Most natural language processing these days is not done in Prolog. Prolog addresses a certain way of looking at natural langauge really well (parsing context-free grammars), but most of that can be done better with better algorithms (like Earley's algorithm for chart parsing), better formalisms (like probabilistic context-free grammars), and better grammars (things that are trained from real world sentences, rather than being hand-constructed). Besides, his whole class has been about how to do the kinds of techniques that you're suggesting he use Prolog for. He knows how to do those things.
Ken Bloom
+1  A: 

I advise against the use of Java, unless there is a library that you desperately need. I did an NLP final project in Java once and found that it lacks a lot of flexibility that is often needed (strict type system, no anonymous functions etc.). Unfortunately, I don't know OCaml, but in case you know Python, there are a lot of NLP libraries available for that, e.g., the very comprehensive and actively developed NLTK.

Tom Bartel
But one could use Scala wherever Java would be useful, and that would take care of the flexibility issues. The Java NLP libraries tend to be among the best.
Ken Bloom
You're more of an expert in the field than I am. However, my feeling is that the reason Java is so prominent in NLP is not its superior aptitude but the fact that a whole generation of CS students has got used to it to the point where they unquestioningly use it for whatever task is at hand. Personally, I would prefer a language that does not have to be complemented by another language like Scala.
Tom Bartel
A: 

1) Take a body of text and convert all references of "her" to either "him" or "his". Basically, this question from SO, which seems like a neat project.
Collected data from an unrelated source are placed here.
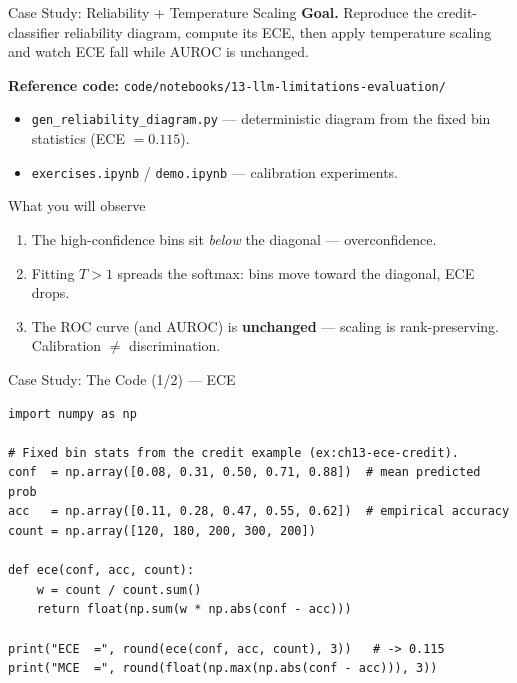 \documentclass[9pt,t]{beamer}
\begin{document}
\begin{frame}{Case Study: Reliability + Temperature Scaling}
\textbf{Goal.} Reproduce the credit-classifier reliability diagram, compute its
ECE, then apply temperature scaling and watch ECE fall while AUROC is unchanged.

\medskip
\textbf{Reference code:}
\texttt{code/notebooks/13-llm-limitations-evaluation/}
\begin{itemize}
  \item \texttt{gen\_reliability\_diagram.py} --- deterministic diagram from the
        fixed bin statistics (ECE $=0.115$).
  \item \texttt{exercises.ipynb} / \texttt{demo.ipynb} --- calibration experiments.
\end{itemize}

\medskip
\begin{block}{What you will observe}
\begin{enumerate}
  \item The high-confidence bins sit \emph{below} the diagonal --- overconfidence.
  \item Fitting $T>1$ spreads the softmax: bins move toward the diagonal, ECE drops.
  \item The ROC curve (and AUROC) is \textbf{unchanged} --- scaling is
        rank-preserving. Calibration $\neq$ discrimination.
\end{enumerate}
\end{block}
\end{frame}

\begin{frame}[fragile]{Case Study: The Code (1/2) --- ECE}
\begin{lstlisting}
import numpy as np

# Fixed bin stats from the credit example (ex:ch13-ece-credit).
conf  = np.array([0.08, 0.31, 0.50, 0.71, 0.88])  # mean predicted prob
acc   = np.array([0.11, 0.28, 0.47, 0.55, 0.62])  # empirical accuracy
count = np.array([120, 180, 200, 300, 200])

def ece(conf, acc, count):
    w = count / count.sum()
    return float(np.sum(w * np.abs(conf - acc)))

print("ECE  =", round(ece(conf, acc, count), 3))   # -> 0.115
print("MCE  =", round(float(np.max(np.abs(conf - acc))), 3))
\end{lstlisting}
\end{frame}
\end{document}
2) I'm assuming that you've studied the transformational grammar approach to trees (X-bar theory, etc.) There is this whole other syntactic theory called Head-Driven Phrase Structure Grammar (HPSG) which posits not the use of "hierarchy" for describing syntax, but uses attribute-value matrices as well.

One of the advantages of using this system is that you can describe syntax as directed acyclic graphs, rather than trees. Your prof might be able to point you to more/better resources, but this page (vaguely) explains the idea. Unfortunately, my experience has been that HPSG resources on the net are pretty lacking.

But, once you have a feel for HPSG feature structures, you can search the literature for people (linguists and computational linguists) who've come up with ways to use the graph representations for interesting things.

Maybe you could create a transformational tree-to-HPSG graph converter? (You'd have to know how things like "raising", "control", "passivizations", etc would be transformed into HPSG's "SLASH", "REL", etc.)

rascher
A: 

I don't know that a whole lot of the curriculum for your class will be that useful for either problems 1 or 2. Some of the better techniques for these kinds of problems do really simple linguistic stuff (like part of speech tagging, simply removing stop words, and looking at bigrams and trigrams), and have a machine-learning text classification component that's not too sophisticated on its own (standard techniques like Naive Bayesian classifiers, Maximum Entropy classifiers, Support Vector Machines are pretty much black boxes algorithm-wise and perform well). Have a look at these survey papers about topical text classification and authorship detection to get an idea of where you can get started.

Something better suited to the curriculum you've described might be to construct a morphological analyzer for a foreign language that you're familiar with, or to construct a stemmer (a poor man's version of a morphological analyzer) that maps morphologically-related terms to the same entry in an index -- something that can be used by search engines.

If you don't need to come up with a new technique for your class (i.e. if you're an undergrad), then there are a large number of standard NLP tasks that you could implement in OCaml, for example a parser trained on the Penn Treebank, a parser for some other grammar formalism, a part-of-speech tagger, or literally dozens of other applications.

Ken Bloom